An awful start by Yu Darvish completed the meteoric drop for Texas, which has now lost 18 of 21 games and is 15 games under .500 for the first time since Aug. 25, 2007.   

The Texas ace and All-Star allowed a season high six earned runs to a Houston team that he's dominated in his Rangers' career. Darvish had allowed 13 earned runs in 51 innings against Houston in his first seven starts but was tagged for a season-high 10 hits and looked anything but All-Star caliber.  

Darvish (8-5) has now allowed at least four earned runs in four of his last five starts and has a 5.40 ERA in that span. The Rangers spotted Darvish a first-inning run but he coughed up two in the second. Texas countered with three runs in the bottom of the second but Darvish couldn't make that hold up.  

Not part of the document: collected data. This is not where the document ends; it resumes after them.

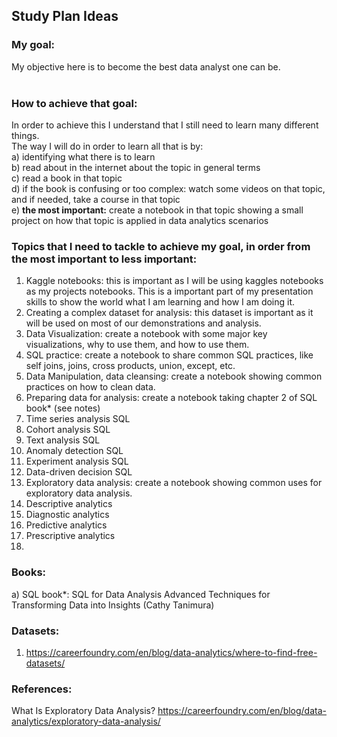 ## Study Plan Ideas

### My goal:
My objective here is to become the best data analyst one can be. <br>
<br>
### How to achieve that goal:<br>
In order to achieve this I understand that I still need to learn many different things. <br>
The way I will do in order to learn all that is by:<br>
  a) identifying what there is to learn<br>
  b) read about in the internet about the topic in general terms<br>
  c) read a book in that topic<br>
  d) if the book is confusing or too complex: watch some videos on that topic, and if needed, take a course in that topic<br>
  e) **the most important:** create a notebook in that topic showing a small project on how that topic is applied in data analytics scenarios<br>

### Topics that I need to tackle to achieve my goal, in order from the most important to less important:
  1) Kaggle notebooks: this is important as I will be using kaggles notebooks as my projects notebooks. This is a important part of my presentation skills to show the world what I am learning and how I am doing it.
  2) Creating a complex dataset for analysis: this dataset is important as it will be used on most of our demonstrations and analysis.
  3) Data Visualization: create a notebook with some major key visualizations, why to use them, and how to use them.
  4) SQL practice: create a notebook to share common SQL practices, like self joins, joins, cross products, union, except, etc.
  5) Data Manipulation, data cleansing: create a notebook showing common practices on how to clean data.
  6) Preparing data for analysis: create a notebook taking chapter 2 of SQL book* (see notes)
  7) Time series analysis SQL
  9) Cohort analysis SQL
  10) Text analysis SQL
  11) Anomaly detection SQL
  12) Experiment analysis SQL
  13) Data-driven decision SQL
  14) Exploratory data analysis: create a notebook showing common uses for exploratory data analysis.
  15) Descriptive analytics
  16) Diagnostic analytics
  17) Predictive analytics 
  18) Prescriptive analytics
  19) 


### Books:
  a) SQL book*: SQL for Data Analysis Advanced Techniques for Transforming Data into Insights (Cathy Tanimura)
  
 ### Datasets:
  1) https://careerfoundry.com/en/blog/data-analytics/where-to-find-free-datasets/

### References: 
What Is Exploratory Data Analysis? https://careerfoundry.com/en/blog/data-analytics/exploratory-data-analysis/
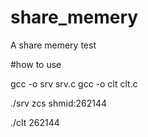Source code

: # share_memery
A share memery test


#how to use

gcc -o srv srv.c 
gcc -o clt clt.c

./srv zcs 
shmid:262144

./clt 262144
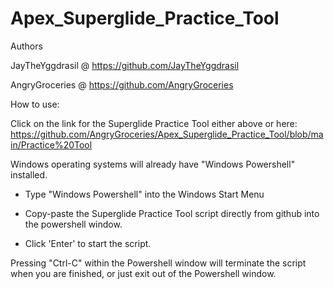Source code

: # Apex_Superglide_Practice_Tool

 Authors 
 
 JayTheYggdrasil @ https://github.com/JayTheYggdrasil
 
 AngryGroceries  @ https://github.com/AngryGroceries 

How to use:

Click on the link for the Superglide Practice Tool either above or here: https://github.com/AngryGroceries/Apex_Superglide_Practice_Tool/blob/main/Practice%20Tool

Windows operating systems will already have "Windows Powershell" installed.

- Type "Windows Powershell" into the Windows Start Menu

- Copy-paste the Superglide Practice Tool script directly from github into the powershell window. 

- Click 'Enter' to start the script. 

Pressing "Ctrl-C" within the Powershell window will terminate the script when you are finished, or just exit out of the Powershell window. 
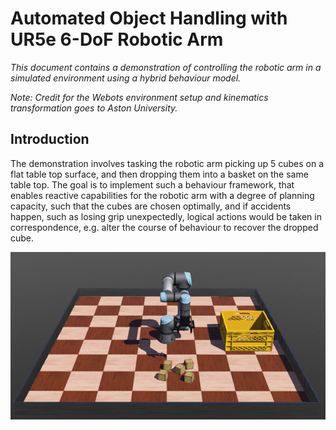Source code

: # Automated Object Handling with UR5e 6-DoF Robotic Arm

*This document contains a demonstration of controlling the robotic arm in a simulated environment using a hybrid behaviour model.*

*Note: Credit for the Webots environment setup and kinematics transformation goes to Aston University.*

## Introduction

The demonstration involves tasking the robotic arm picking up 5 cubes on a flat table top surface, and then dropping them into a basket on the same table top. The goal is to implement such a behaviour framework, that enables reactive capabilities for the robotic arm with a degree of planning capacity, such that the cubes are chosen optimally, and if accidents happen, such as losing grip unexpectedly, logical actions would be taken in correspondence, e.g. alter the course of behaviour to recover the dropped cube.   

<div align="center">
  <img src="https://github.com/hongd13/Robotic-Arm/blob/master/pictures/intro.png?raw=true"/>
</div>


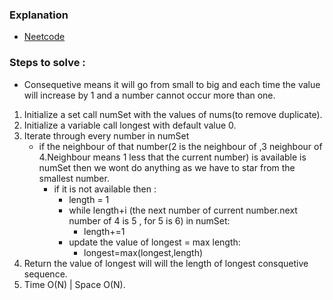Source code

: ### Explanation
* [Neetcode](https://www.youtube.com/watch?v=P6RZZMu_maU)


### Steps to solve :
* Consequetive means it will go from small to big and each time the value will increase by 1 and a number cannot occur more than one.
1. Initialize a set call numSet with the values of nums(to remove duplicate).
2. Initialize a variable call longest with default value 0.
3. Iterate through every number in numSet
   * if the neighbour of that number(2 is the neighbour of ,3 neighbour of 4.Neighbour means 1 less that the current number) is available is numSet then we wont do anything as we have to star from the smallest number.
     * if it is not available then :
       * length = 1
       * while length+i (the next number of current number.next number of 4 is 5 , for 5 is 6) in numSet:
         * length+=1
       * update the value of longest = max length:
         * longest=max(longest,length)
4. Return the value of longest will will the length of longest consquetive sequence.
5. Time O(N) | Space O(N).            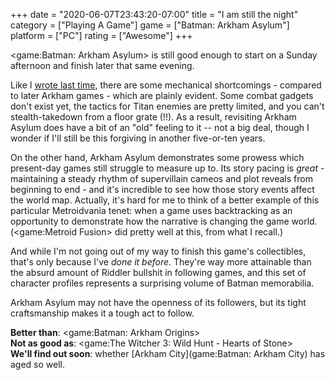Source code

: +++
date = "2020-06-07T23:43:20-07:00"
title = "I am still the night"
category = ["Playing A Game"]
game = ["Batman: Arkham Asylum"]
platform = ["PC"]
rating = ["Awesome"]
+++

<game:Batman: Arkham Asylum> is still good enough to start on a Sunday afternoon and finish later that same evening.

Like I [wrote last time]($SiteBaseURL$2016/02/28/die-hard-batman-edition/), there are some mechanical shortcomings - compared to later Arkham games - which are plainly evident.  Some combat gadgets don't exist yet, the tactics for Titan enemies are pretty limited, and you can't stealth-takedown from a floor grate (!!).  As a result, revisiting Arkham Asylum does have a bit of an "old" feeling to it -- not a big deal, though I wonder if I'll still be this forgiving in another five-or-ten years.

On the other hand, Arkham Asylum demonstrates some prowess which present-day games still struggle to measure up to.  Its story pacing is <i>great</i> - maintaining a steady rhythm of supervillain cameos and plot reveals from beginning to end - and it's incredible to see how those story events affect the world map.  Actually, it's hard for me to think of a better example of this particular Metroidvania tenet: when a game uses backtracking as an opportunity to demonstrate how the narrative is changing the game world.  (<game:Metroid Fusion> did pretty well at this, from what I recall.)

And while I'm not going out of my way to finish this game's collectibles, that's only because I've <i>done it before</i>.  They're way more attainable than the absurd amount of Riddler bullshit in following games, and this set of character profiles represents a surprising volume of Batman memorabilia.

Arkham Asylum may not have the openness of its followers, but its tight craftsmanship makes it a tough act to follow.

<b>Better than</b>: <game:Batman: Arkham Origins>  
<b>Not as good as</b>: <game:The Witcher 3: Wild Hunt - Hearts of Stone>  
<b>We'll find out soon</b>: whether [Arkham City](game:Batman: Arkham City) has aged so well.
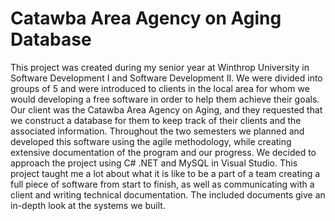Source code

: # Catawba Area Agency on Aging Database

This project was created during my senior year at Winthrop University in Software Development I and Software Development II.  We were divided into groups of 5 and were introduced to clients in the local area for whom we would developing a free software in order to help them achieve their goals.  Our client was the Catawba Area Agency on Aging, and they requested that we construct a database for them to keep track of their clients and the associated information.  Throughout the two semesters we planned and developed this software using the agile methodology, while creating extensive documentation of the program and our progress.  We decided to approach the project using C# .NET and MySQL in Visual Studio.  This project taught me a lot about what it is like to be a part of a team creating a full piece of software from start to finish, as well as communicating with a client and writing technical documentation.  The included documents give an in-depth look at the systems we built.
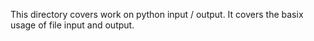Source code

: This directory covers work on python input / output.
It covers the basix usage of file input and output.
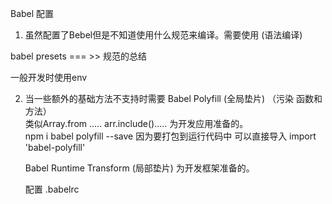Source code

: Babel 配置

1. 虽然配置了Bebel但是不知道使用什么规范来编译。需要使用      (语法编译)

babel presets === >> 规范的总结 

一般开发时使用env

2.  当一些额外的基础方法不支持时需要 Babel Polyfill (全局垫片)       （污染 函数和方法）      
    类似Array.from .....  arr.include().....     为开发应用准备的。    
    npm i babel polyfill --save  因为要打包到运行代码中
    可以直接导入  import 'babel-polyfill'   

    Babel Runtime Transform  (局部垫片) 
    为开发框架准备的。

    配置
    .babelrc
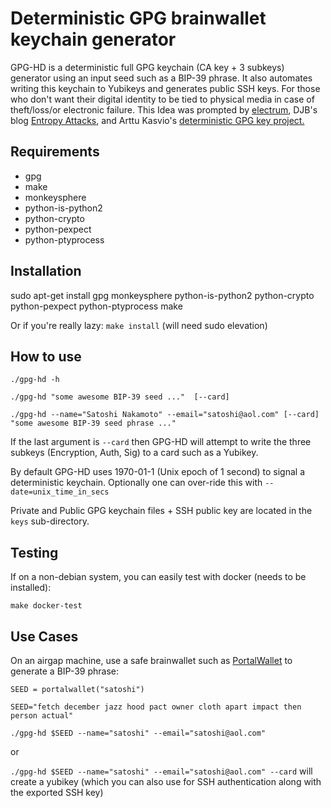 Deterministic GPG brainwallet keychain generator
=============================

GPG-HD is a deterministic full GPG keychain (CA key + 3 subkeys) generator using an input seed such as a BIP-39 phrase.  It also automates writing this keychain to Yubikeys and generates public SSH keys.  For those who don't want their digital identity to be tied to physical media in case of theft/loss/or electronic failure.  This Idea was prompted by [electrum](https://electrum.org/), DJB's blog [Entropy Attacks](http://blog.cr.yp.to/20140205-entropy.html), and Arttu Kasvio's [ deterministic GPG key project.](https://github.com/arttukasvio/deterministic)



Requirements
------------

* gpg
* make
* monkeysphere 
* python-is-python2
* python-crypto
* python-pexpect
* python-ptyprocess 


Installation
------------

sudo apt-get install gpg monkeysphere python-is-python2  python-crypto python-pexpect python-ptyprocess make


Or if you're really lazy: 
`make install`  (will need sudo elevation)

How to use
----------

`./gpg-hd -h`

`./gpg-hd "some awesome BIP-39 seed ..."  [--card]`

`./gpg-hd --name="Satoshi Nakamoto" --email="satoshi@aol.com" [--card] "some awesome BIP-39 seed phrase ..."`

If the last argument is `--card` then GPG-HD will attempt to write the three subkeys (Encryption, Auth, Sig) to a card such as a Yubikey. 

By default GPG-HD uses 1970-01-1 (Unix epoch of 1 second) to signal a deterministic keychain.  Optionally one can over-ride this with `--date=unix_time_in_secs`

Private and Public GPG keychain files + SSH public key are located in the `keys` sub-directory.


Testing
----------

If on a non-debian system, you can easily test with docker (needs to be installed):

`make docker-test`


Use Cases
----------

On an airgap machine, use a safe brainwallet such as [PortalWallet](https://github.com/Logicwax/PortalWallet) to generate a BIP-39 phrase:

`SEED = portalwallet("satoshi")`

 `SEED="fetch december jazz hood pact owner cloth apart impact then person actual"`

 `./gpg-hd $SEED --name="satoshi" --email="satoshi@aol.com"`

 or 

 `./gpg-hd $SEED --name="satoshi" --email="satoshi@aol.com" --card` will create a yubikey (which you can also use for SSH authentication along with the exported SSH key)
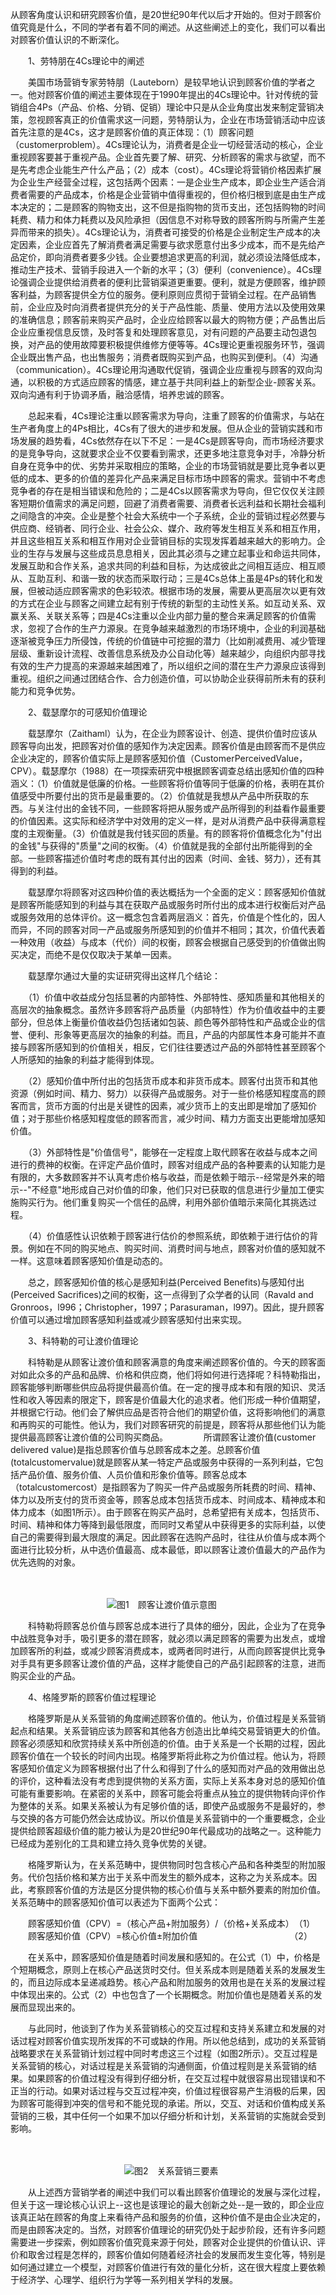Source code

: 从顾客角度认识和研究顾客价值，是20世纪90年代以后才开始的。但对于顾客价值究竟是什么，不同的学者有着不同的阐述。从这些阐述上的变化，我们可以看出对顾客价值认识的不断深化。 

　　1、劳特朋在4Cs理论中的阐述

　　美国市场营销专家劳特朋（Lauteborn）是较早地认识到顾客价值的学者之一。他对顾客价值的阐述主要体现在于1990年提出的4Cs理论中。针对传统的营销组合4Ps（产品、价格、分销、促销）理论中只是从企业角度出发来制定营销决策，忽视顾客真正的价值需求这一问题，劳特朋认为，企业在市场营销活动中应该首先注意的是4Cs，这才是顾客价值的真正体现：（1）顾客问题（customerproblem）。4Cs理论认为，消费者是企业一切经营活动的核心，企业重视顾客要甚于重视产品。企业首先要了解、研究、分析顾客的需求与欲望，而不是先考虑企业能生产什么产品；（2）成本（cost）。4Cs理论将营销价格因素扩展为企业生产经营全过程，这包括两个因素：一是企业生产成本，即企业生产适合消费者需要的产品成本，价格是企业营销中值得重视的，但价格归根到底是由生产成本决定的；二是顾客的购物支出，这不但是指购物的货币支出，还包括购物的时间耗费、精力和体力耗费以及风险承担（因信息不对称导致的顾客所购与所需产生差异而带来的损失）。4Cs理论认为，消费者可接受的价格是企业制定生产成本的决定因素，企业应首先了解消费者满足需要与欲求愿意付出多少成本，而不是先给产品定价，即向消费者要多少钱。企业要想追求更高的利润，就必须设法降低成本，推动生产技术、营销手段进入一个新的水平；（3）便利（convenience）。4Cs理论强调企业提供给消费者的便利比营销渠道更重要。便利，就是方便顾客，维护顾客利益，为顾客提供全方位的服务。便利原则应贯彻于营销全过程。在产品销售前，企业应及时向消费者提供充分的关于产品性能、质量、使用方法以及使用效果的准确信息；顾客前来购买产品时，企业应给顾客以最大的购物方便；产品售出后企业应重视信息反馈，及时答复和处理顾客意见，对有问题的产品要主动包退包换，对产品的使用故障要积极提供维修方便等等。4Cs理论更重视服务环节，强调企业既出售产品，也出售服务；消费者既购买到产品，也购买到便利。（4）沟通（communication）。4Cs理论用沟通取代促销，强调企业应重视与顾客的双向沟通，以积极的方式适应顾客的情感，建立基于共同利益上的新型企业-顾客关系。双向沟通有利于协调矛盾，融洽感情，培养忠诚的顾客。 

　　总起来看，4Cs理论注重以顾客需求为导向，注重了顾客的价值需求，与站在生产者角度上的4Ps相比，4Cs有了很大的进步和发展。但从企业的营销实践和市场发展的趋势看，4Cs依然存在以下不足：一是4Cs是顾客导向，而市场经济要求的是竞争导向，这就要求企业不仅要看到需求，还更多地注意竞争对手，冷静分析自身在竞争中的优、劣势并采取相应的策略，企业的市场营销就是要比竞争者以更低的成本、更多的价值的差异化产品来满足目标市场中顾客的需求。营销中不考虑竞争者的存在是相当错误和危险的；二是4Cs以顾客需求为导向，但它仅仅关注顾客短期价值需求的满足问题，回避了消费者需要、消费者长远利益和长期社会福利之间隐含的冲突。企业是整个社会大系统中一个子系统，企业的营销过程必然要与供应商、经销者、同行企业、社会公众、媒介、政府等发生相互关系和相互作用，并且这些相互关系和相互作用对企业营销目标的实现发挥着越来越大的影响力。企业的生存与发展与这些成员息息相关，因此其必须与之建立起事业和命运共同体，发展互助和合作关系，追求共同的利益和目标，为达成彼此之间相互适应、相互顺从、互助互利、和谐一致的状态而采取行动；三是4Cs总体上虽是4Ps的转化和发展，但被动适应顾客需求的色彩较浓。根据市场的发展，需要从更高层次以更有效的方式在企业与顾客之间建立起有别于传统的新型的主动性关系。如互动关系、双赢关系、关联关系等；四是4Cs注重以企业内部力量的整合来满足顾客的价值需求，忽视了合作的生产力源泉。在竞争越来越激烈的市场环境中，企业的利润基础逐渐被竞争压力所侵蚀，传统的价值链中可挖掘的潜力（比如削减费用、减少管理层级、重新设计流程、改善信息系统及办公自动化等）越来越少，向组织内部寻找有效的生产力提高的来源越来越困难了，所以组织之间的潜在生产力源泉应该得到重视。组织之间通过团结合作、合力创造价值，可以协助企业获得前所未有的获利能力和竞争优势。 

　　2、载瑟摩尔的可感知价值理论

　　载瑟摩尔（Zaithaml）认为，在企业为顾客设计、创造、提供价值时应该从顾客导向出发，把顾客对价值的感知作为决定因素。顾客价值是由顾客而不是供应企业决定的，顾客价值实际上是顾客感知价值（CustomerPerceivedValue，CPV）。载瑟摩尔（1988）在一项探索研究中根据顾客调查总结出感知价值的四种涵义：（1）价值就是低廉的价格。一些顾客将价值等同于低廉的价格，表明在其价值感受中所要付出的货币是最重要的。（2）价值就是我想从产品中所获取的东西。与关注付出的金钱不同，一些顾客将把从服务或产品所得到的利益看作最重要的价值因素。这实际和经济学中对效用的定义一样，是对从消费产品中获得满意程度的主观衡量。（3）价值就是我付钱买回的质量。有的顾客将价值概念化为"付出的金钱"与获得的"质量"之间的权衡。（4）价值就是我的全部付出所能得到的全部。一些顾客描述价值时考虑的既有其付出的因素（时间、金钱、努力），还有其得到的利益。

　　载瑟摩尔将顾客对这四种价值的表达概括为一个全面的定义：顾客感知价值就是顾客所能感知到的利益与其在获取产品或服务时所付出的成本进行权衡后对产品或服务效用的总体评价。这一概念包含着两层涵义：首先，价值是个性化的，因人而异，不同的顾客对同一产品或服务所感知到的价值并不相同；其次，价值代表着一种效用（收益）与成本（代价）间的权衡，顾客会根据自己感受到的价值做出购买决定，而绝不是仅仅取决于某单一因素。

　　载瑟摩尔通过大量的实证研究得出这样几个结论： 

　　（1）价值中收益成分包括显著的内部特性、外部特性、感知质量和其他相关的高层次的抽象概念。虽然许多顾客将产品质量（内部特性）作为价值收益中的主要部分，但总体上衡量价值收益仍包括诸如包装、颜色等外部特性和产品或企业的信誉、便利、形象等更高层次的抽象的利益。而且，产品的内部属性本身可能并不直接与顾客所感知到的价值相关，相反，它们往往要透过产品的外部特性甚至顾客个人所感知的抽象的利益才能得到体现。

　　（2）感知价值中所付出的包括货币成本和非货币成本。顾客付出货币和其他资源（例如时间、精力、努力）以获得产品或服务。对于一些价格感知程度高的顾客而言，货币方面的付出是关键性的因素，减少货币上的支出即是增加了感知价值；对于那些价格感知程度低的顾客而言，减少时间、精力方面支出更能增加感知价值。 

　　（3）外部特性是"价值信号"，能够在一定程度上取代顾客在收益与成本之间进行的费神的权衡。在评定产品价值时，顾客对组成产品的各种要素的认知能力是有限的，大多数顾客并不认真考虑价格与收益，而是依赖于暗示--经常是外来的暗示--"不经意"地形成自己对价值的印象，他们只对已获取的信息进行少量加工便实施购买行为。他们重复购买一个信任的品牌，利用外部价值暗示来简化其挑选过程。

　　（4）价值感性认识依赖于顾客进行估价的参照系统，即依赖于进行估价的背景。例如在不同的购买地点、购买时间、消费时间与地点，顾客对价值的感知就不一样。这意味着顾客感知价值是动态的。 

　　总之，顾客感知价值的核心是感知利益(Perceived Benefits)与感知付出(Perceived Sacrifices)之间的权衡，这一点得到了众学者的认同（Ravald and Gronroos，l996；Christopher，1997；Parasuraman，l997)。因此，提升顾客价值可以通过增加顾客感知利益或减少顾客感知付出来实现。

　　3、科特勒的可让渡价值理论 

　　科特勒是从顾客让渡价值和顾客满意的角度来阐述顾客价值的。今天的顾客面对如此众多的产品和品牌、价格和供应商，他们将如何进行选择呢？科特勒指出，顾客能够判断哪些供应品将提供最高价值。在一定的搜寻成本和有限的知识、灵活性和收入等因素的限定下，顾客是价值最大化的追求者。他们形成一种价值期望，并根据它行动。他们会了解供应品是否符合他们的期望价值，这将影响他们的满意和再购买的可能性。他认为，我们对顾客研究的前提是，顾客将从那些他们认为能提供最高顾客让渡价值的公司购买商品。　
　 
　　所谓顾客让渡价值(customer delivered value)是指总顾客价值与总顾客成本之差。总顾客价值(totalcustomervalue)就是顾客从某一特定产品或服务中获得的一系列利益，它包括产品价值、服务价值、人员价值和形象价值等。顾客总成本（totalcustomercost）是指顾客为了购买一件产品或服务所耗费的时间、精神、体力以及所支付的货币资金等，顾客总成本包括货币成本、时间成本、精神成本和体力成本（如图1所示）。由于顾客在购买产品时，总希望把有关成本，包括货币、时间、精神和体力等降到最低限度，而同时又希望从中获得更多的实际利益，以使自己的需要得到最大限度的满足。因此顾客在选购产品时，往往从价值与成本两个面进行比较分析，从中选价值最高、成本最低，即以顾客让渡价值最大的产品作为优先选购的对象。 

　　　　　 

　　　　　　　　　　　![图1　顾客让渡价值示意图](https://tc.sinaimg.cn/maxwidth.2048/tc.service.weibo.com/www_chinabuses_com/a3b3e261d7930bc9fd4d3eb1eea689a2.jpg)

　　科特勒将顾客总价值与顾客总成本进行了具体的细分，因此，企业为了在竞争中战胜竞争对手，吸引更多的潜在顾客，就必须以满足顾客的需要为出发点，或增加顾客所的利益，或减少顾客消费成本，或两者同时进行，从而向顾客提供比竞争对手具有更多顾客让渡价值的产品，这样才能使自己的产品引起顾客的注意，进而购买企业的产品。

　　4、格隆罗斯的顾客价值过程理论 

　　格隆罗斯是从关系营销的角度阐述顾客价值的。他认为，价值过程是关系营销起点和结果。关系营销应该为顾客和其他各方创造出比单纯交易营销更大的价值。顾客必须感知和欣赏持续关系中所创造的价值。由于关系是一个长期的过程，因此顾客价值在一个较长的时间内出现。格隆罗斯将此称之为价值过程。他认为，将顾客感知价值定义为顾客根据付出了什么和得到了什么的感知而对产品的效用做出总的评价，这种看法没有考虑到提供物的关系方面，实际上关系本身对总的感知价值可能有重要影响。在紧密的关系中，顾客可能会将重点从独立的提供物转向评价作为整体的关系。如果关系被认为有足够价值的话，即使产品或服务不是最好的，参与交换的各方可能仍然会达成协议。所以价值是关系营销中的一个重要概念，企业提供给顾客超级价值的能力被认为是20世纪90年代最成功的战略之一。这种能力已经成为差别化的工具和建立持久竞争优势的关键。 

　　格隆罗斯认为，在关系范畴中，提供物同时包含核心产品和各种类型的附加服务。代价包括价格和某方出于关系中而发生的额外成本，这称之为关系成本。因此，考察顾客价值的方法是区分提供物的核心价值与关系中额外要素的附加价值。关系范畴中的顾客感知价值可以表述为下面两个公式： 

　　顾客感知价值（CPV）=（核心产品+附加服务）/（价格+关系成本）　（1） 
　　顾客感知价值（CPV）=核心价值±附加价值　　　　　　　　　　　（2） 

　　在关系中，顾客感知价值是随着时间发展和感知的。在公式（1）中，价格是个短期概念，原则上在核心产品送货时交付。但关系成本则是随着关系的发展发生的，而且边际成本呈递减趋势。核心产品和附加服务的效用也是在关系的发展过程中体现出来的。公式（2）中也包含了一个长期概念。附加价值也是随着关系的发展而显现出来的。 

　　与此同时，他谈到了作为关系营销核心的交互过程和支持关系建立和发展的对话过程对顾客价值实现所发挥的不可或缺的作用。所以他总结到，成功的关系营销战略要求在关系营销计划过程中同时考虑这三个过程（如图2所示）。交互过程是关系营销的核心，对话过程是关系营销的沟通侧面，价值过程则是关系营销的结果。如果顾客的价值过程没有得到仔细分析，在交互过程中就很容易出现错误和不正当的行动。如果对话过程与交互过程冲突，价值过程很容易产生消极的后果，因为顾客可能得到冲突的信号和不能兑现的承诺。所以，交互、对话和价值构成关系营销的三极，其中任何一个如果不加以仔细分析和计划，关系营销的实施就会受到影响。 

　　　　　　　　　　　　 

　　　　　　　　　　　　　![图2　关系营销三要素](https://tc.sinaimg.cn/maxwidth.2048/tc.service.weibo.com/www_chinabuses_com/1ea574e327471cce90bf591e53c86634.jpg)

　　从上述西方营销学者的阐述中我们可以看出顾客价值理论的发展与深化过程，但关于这一理论核心认识上--这也是该理论的最大创新之处--是一致的，即企业应该真正站在顾客的角度上来看待产品和服务的价值，这种价值不是由企业决定的，而是由顾客决定的。当然，对顾客价值理论的研究仍处于起步阶段，还有许多问题需要进一步探索，例如顾客价值究竟来源于何处，顾客对企业提供的价值认识、评价和取舍过程是怎样的，顾客价值如何随着经济社会的发展而发生变化等，特别是如何通过建立一个模型，对顾客价值进行有效的量化分析，这在很大程度上要依赖于经济学、心理学、组织行为学等一系列相关学科的发展。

He allowed a run in the third, another in the fifth and two more in the sixth as a two-run double from Carlos Corporan broke a 4-4 tie and paved the way for last place.  

"He has those types of days but he usually rights it," Texas manager Ron Washington said. "Usually when he puts runs on the board for Yu he doesn't turn around and give them right back."

His rough night ended a dreadful series in which the Rangers allowed 28 runs to a Houston team that had lost seven-consecutive games before this series and came into the finale hitting just .238 – the worst mark in the AL.

Darvish struck out eight and didn't walk a batter but he needed 109 pitches to get through six innings against a Houston team that has gotten right against its Silver Boot foes.

"I think their approach hasn't changed much, but I think individually they're playing good baseball and in a lot of key situations they're hitting the ball."

The Rangers hit the ball early against Houston's Dallas Keuchel but didn't score after the second inning despite an 11-hit night.

Add the bad Darvish start, a bad offensive finish and a bad stretch of play together and you get a team that's technically the worst in baseball.

"It is what it is," Darvish said of the record.

What it is certainly isn't what it was supposed to be.

"I was not expecting this at all," said Rios. "At the beginning of spring we had a great team coming into the season and you expect good things to happen.  You don't expect the kind of bizarre things that happened to happen. It's just a crazy season. This is a season that I believe we're all going to remember in a bad way. There's so much you can say and talk about."